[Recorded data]
▼

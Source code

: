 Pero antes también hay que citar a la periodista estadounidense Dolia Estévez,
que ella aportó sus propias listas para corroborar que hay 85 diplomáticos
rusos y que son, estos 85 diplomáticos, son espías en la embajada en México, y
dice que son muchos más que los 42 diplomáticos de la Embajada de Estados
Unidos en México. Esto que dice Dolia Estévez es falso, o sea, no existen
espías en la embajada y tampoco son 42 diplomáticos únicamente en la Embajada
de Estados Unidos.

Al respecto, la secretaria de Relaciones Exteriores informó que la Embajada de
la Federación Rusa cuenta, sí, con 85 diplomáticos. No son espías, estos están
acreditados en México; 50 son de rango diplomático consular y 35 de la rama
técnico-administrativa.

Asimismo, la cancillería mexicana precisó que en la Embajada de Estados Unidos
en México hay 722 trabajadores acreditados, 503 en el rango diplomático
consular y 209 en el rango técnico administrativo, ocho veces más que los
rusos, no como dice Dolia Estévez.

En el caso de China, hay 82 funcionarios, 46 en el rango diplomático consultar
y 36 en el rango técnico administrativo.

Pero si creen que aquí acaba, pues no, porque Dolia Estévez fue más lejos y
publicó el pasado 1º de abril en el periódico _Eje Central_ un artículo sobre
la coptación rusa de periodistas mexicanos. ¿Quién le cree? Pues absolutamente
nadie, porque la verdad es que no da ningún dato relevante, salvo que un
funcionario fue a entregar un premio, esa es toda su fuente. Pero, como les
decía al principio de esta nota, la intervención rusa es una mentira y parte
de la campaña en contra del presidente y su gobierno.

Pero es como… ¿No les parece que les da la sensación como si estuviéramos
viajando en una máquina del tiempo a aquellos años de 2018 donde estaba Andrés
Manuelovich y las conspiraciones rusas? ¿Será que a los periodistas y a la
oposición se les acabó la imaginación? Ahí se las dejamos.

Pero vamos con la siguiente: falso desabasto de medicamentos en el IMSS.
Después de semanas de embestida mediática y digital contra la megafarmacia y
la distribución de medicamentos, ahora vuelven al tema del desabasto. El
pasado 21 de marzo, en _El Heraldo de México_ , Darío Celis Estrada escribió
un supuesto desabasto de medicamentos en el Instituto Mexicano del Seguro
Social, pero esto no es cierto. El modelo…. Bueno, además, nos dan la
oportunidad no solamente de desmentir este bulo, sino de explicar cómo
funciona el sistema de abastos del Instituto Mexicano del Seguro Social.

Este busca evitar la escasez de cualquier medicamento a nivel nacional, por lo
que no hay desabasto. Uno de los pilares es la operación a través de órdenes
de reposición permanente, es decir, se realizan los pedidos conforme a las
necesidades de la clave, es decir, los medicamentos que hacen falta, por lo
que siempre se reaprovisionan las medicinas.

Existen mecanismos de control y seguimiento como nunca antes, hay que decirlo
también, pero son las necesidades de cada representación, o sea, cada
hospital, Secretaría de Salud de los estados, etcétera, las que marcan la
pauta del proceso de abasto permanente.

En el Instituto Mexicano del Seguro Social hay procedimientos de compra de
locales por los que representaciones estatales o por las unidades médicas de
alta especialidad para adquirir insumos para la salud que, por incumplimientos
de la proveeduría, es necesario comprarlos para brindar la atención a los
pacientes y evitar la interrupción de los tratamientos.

▲

Where a line of the records above holds the word "Instituto", count it; give the total as a single number and nothing else.

Response: 3